Os eventos aconteciam as vezes na Casa da Cultura Ivan Marrocos ou no Sesc, ou ainda em algum local estiloso que não fugia da art décor de um quintal cultural, regado a bebida e petiscos regionais. Nesses encontros eu conversava com alguns artistas locais, marcava entrevistas e num período ainda pré celular e internet de banda larga, os nossos contatos eram feitos pelo telefone da redação ou visitas no matutino.

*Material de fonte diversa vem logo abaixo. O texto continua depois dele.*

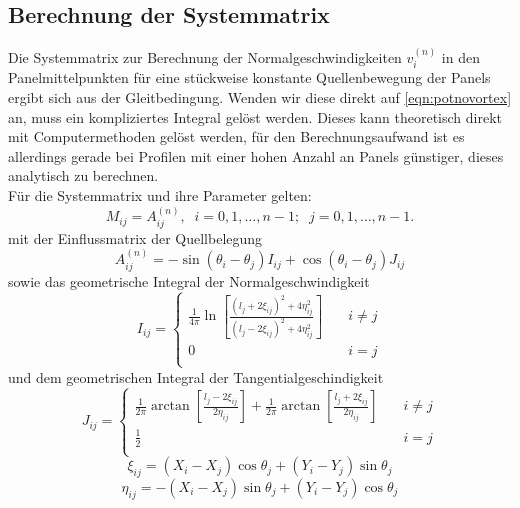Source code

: \subsection{Berechnung der Systemmatrix}
\label{chap:systemmatrixtheory}
Die Systemmatrix zur Berechnung der Normalgeschwindigkeiten $v_i^{(n)}$ in den Panelmittelpunkten für eine stückweise konstante Quellenbewegung der Panels ergibt sich aus der Gleitbedingung. Wenden wir diese direkt auf \ref{eqn:potnovortex} an, muss ein kompliziertes Integral gelöst werden. Dieses kann theoretisch direkt mit Computermethoden gelöst werden, für den Berechnungsaufwand ist es allerdings gerade bei Profilen mit einer hohen Anzahl an Panels günstiger, dieses analytisch zu berechnen. \\
Für die Systemmatrix und ihre Parameter gelten:
\begin{equation}
M_{ij} = A_{ij}^{(n)}, \;\; i = 0, 1, \ldots , n-1; \;\; j = 0,1,\ldots , n-1.
\end{equation}
mit der Einflussmatrix der Quellbelegung
\begin{equation}
A_{ij}^{(n)} = -\sin {(\theta _i - \theta _j)} I_{ij} + \cos{(\theta _i - \theta _j)} J_{ij}
\end{equation}
sowie das geometrische Integral der Normalgeschwindigkeit
\begin{equation}
I_{ij} = 
     \begin{cases}
       \frac{1}{4\pi } \ln \left[ \frac{(l_j + 2 \xi_{ij})^2 + 4 \eta_{ij}^2}{(l_j -2 \xi _{ij})^2 + 4 \eta_{ij}^2} \right] &\quad i \neq j \\
       0 &\quad i = j \\
     \end{cases}
\end{equation}
und dem geometrischen Integral der Tangentialgeschindigkeit
\begin{equation}
J_{ij} = 
     \begin{cases}
       \frac{1}{2\pi } \arctan \left[ \frac{l_j - 2 \xi_{ij}}{2 \eta_{ij}} \right] + \frac{1}{2\pi } \arctan \left[ \frac{l_j + 2 \xi_{ij}}{2 \eta_{ij}} \right] &\quad i \neq j \\
       \frac{1}{2} &\quad i = j \\
     \end{cases}
\end{equation}
\begin{equation}
\xi_{ij} =  (X_i - X_j) \cos \theta _j + (Y_i - Y_j) \sin \theta _j
\end{equation}
\begin{equation}
\eta_{ij} =  -(X_i - X_j) \sin \theta _j + (Y_i - Y_j) \cos \theta _j
\end{equation}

Num desses congraçamentos culturais, eu estava sentado em uma mesa, circundado por alguns artistas e poetas, movimentadores do cerne cultural rondoniense, como o jornalista José Ailton “Bahia” e o seu parceiro de “Lítero Cultural”, Selmo Vasconcelos, que eram praticamente colegas de redação, pois a página Lítero era publicada no Caderno 2, um grande painel de talentos. E então conheci um cantor que estava impressionando a classe artística que atendia pelo nome de Zezinho Maranhão.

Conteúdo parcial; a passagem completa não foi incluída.